### Task inputs
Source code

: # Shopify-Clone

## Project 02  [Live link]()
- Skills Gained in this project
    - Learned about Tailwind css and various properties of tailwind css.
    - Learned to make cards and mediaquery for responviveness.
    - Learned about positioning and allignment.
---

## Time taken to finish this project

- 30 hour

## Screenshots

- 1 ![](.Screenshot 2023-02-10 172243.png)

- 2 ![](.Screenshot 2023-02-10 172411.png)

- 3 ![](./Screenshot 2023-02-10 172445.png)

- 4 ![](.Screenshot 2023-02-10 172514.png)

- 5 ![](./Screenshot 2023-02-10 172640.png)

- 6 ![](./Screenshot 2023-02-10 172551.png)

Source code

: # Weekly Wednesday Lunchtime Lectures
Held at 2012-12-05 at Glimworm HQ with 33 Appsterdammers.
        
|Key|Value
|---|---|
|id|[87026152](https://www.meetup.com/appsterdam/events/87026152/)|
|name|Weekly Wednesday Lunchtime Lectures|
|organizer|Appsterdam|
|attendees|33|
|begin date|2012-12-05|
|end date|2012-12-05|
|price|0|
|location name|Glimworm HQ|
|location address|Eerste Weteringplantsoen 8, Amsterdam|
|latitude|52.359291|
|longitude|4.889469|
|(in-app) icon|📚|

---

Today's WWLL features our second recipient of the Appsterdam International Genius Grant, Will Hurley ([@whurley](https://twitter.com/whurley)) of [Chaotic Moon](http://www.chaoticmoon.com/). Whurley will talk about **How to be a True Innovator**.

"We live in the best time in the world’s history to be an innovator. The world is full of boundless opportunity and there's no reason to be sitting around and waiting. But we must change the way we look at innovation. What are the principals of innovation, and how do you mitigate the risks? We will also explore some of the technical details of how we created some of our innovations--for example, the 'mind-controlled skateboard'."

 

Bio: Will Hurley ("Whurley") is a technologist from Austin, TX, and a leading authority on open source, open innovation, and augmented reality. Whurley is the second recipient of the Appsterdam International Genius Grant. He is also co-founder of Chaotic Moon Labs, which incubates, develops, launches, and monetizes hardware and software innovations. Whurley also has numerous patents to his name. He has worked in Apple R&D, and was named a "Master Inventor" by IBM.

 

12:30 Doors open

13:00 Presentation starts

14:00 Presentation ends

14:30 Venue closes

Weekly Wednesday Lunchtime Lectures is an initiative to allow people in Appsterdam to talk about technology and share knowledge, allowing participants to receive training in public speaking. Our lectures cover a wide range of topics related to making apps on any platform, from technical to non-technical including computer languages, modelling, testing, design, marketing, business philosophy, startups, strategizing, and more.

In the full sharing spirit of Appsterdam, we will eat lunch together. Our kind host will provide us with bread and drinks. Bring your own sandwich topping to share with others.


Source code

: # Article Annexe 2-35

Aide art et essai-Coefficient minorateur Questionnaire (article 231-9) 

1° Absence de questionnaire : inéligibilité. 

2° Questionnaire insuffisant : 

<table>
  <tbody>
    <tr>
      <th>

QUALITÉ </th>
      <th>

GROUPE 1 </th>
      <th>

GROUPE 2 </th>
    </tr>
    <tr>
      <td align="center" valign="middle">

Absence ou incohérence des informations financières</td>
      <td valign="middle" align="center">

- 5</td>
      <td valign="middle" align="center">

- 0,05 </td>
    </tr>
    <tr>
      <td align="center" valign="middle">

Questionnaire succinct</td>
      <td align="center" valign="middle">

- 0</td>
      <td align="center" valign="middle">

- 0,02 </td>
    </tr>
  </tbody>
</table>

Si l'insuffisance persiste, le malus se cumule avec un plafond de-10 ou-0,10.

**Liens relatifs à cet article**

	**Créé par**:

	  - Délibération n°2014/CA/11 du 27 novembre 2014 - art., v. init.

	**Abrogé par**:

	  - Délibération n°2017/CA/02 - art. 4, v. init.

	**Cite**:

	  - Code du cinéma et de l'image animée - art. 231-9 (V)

### About this exercise
Go through the listing above and find each line that contains "Hurley", then copy it.

### Answer below
Today's WWLL features our second recipient of the Appsterdam International Genius Grant, Will Hurley ([@whurley](https://twitter.com/whurley)) of [Chaotic Moon](http://www.chaoticmoon.com/). Whurley will talk about **How to be a True Innovator**.
Bio: Will Hurley ("Whurley") is a technologist from Austin, TX, and a leading authority on open source, open innovation, and augmented reality. Whurley is the second recipient of the Appsterdam International Genius Grant. He is also co-founder of Chaotic Moon Labs, which incubates, develops, launches, and monetizes hardware and software innovations. Whurley also has numerous patents to his name. He has worked in Apple R&D, and was named a "Master Inventor" by IBM.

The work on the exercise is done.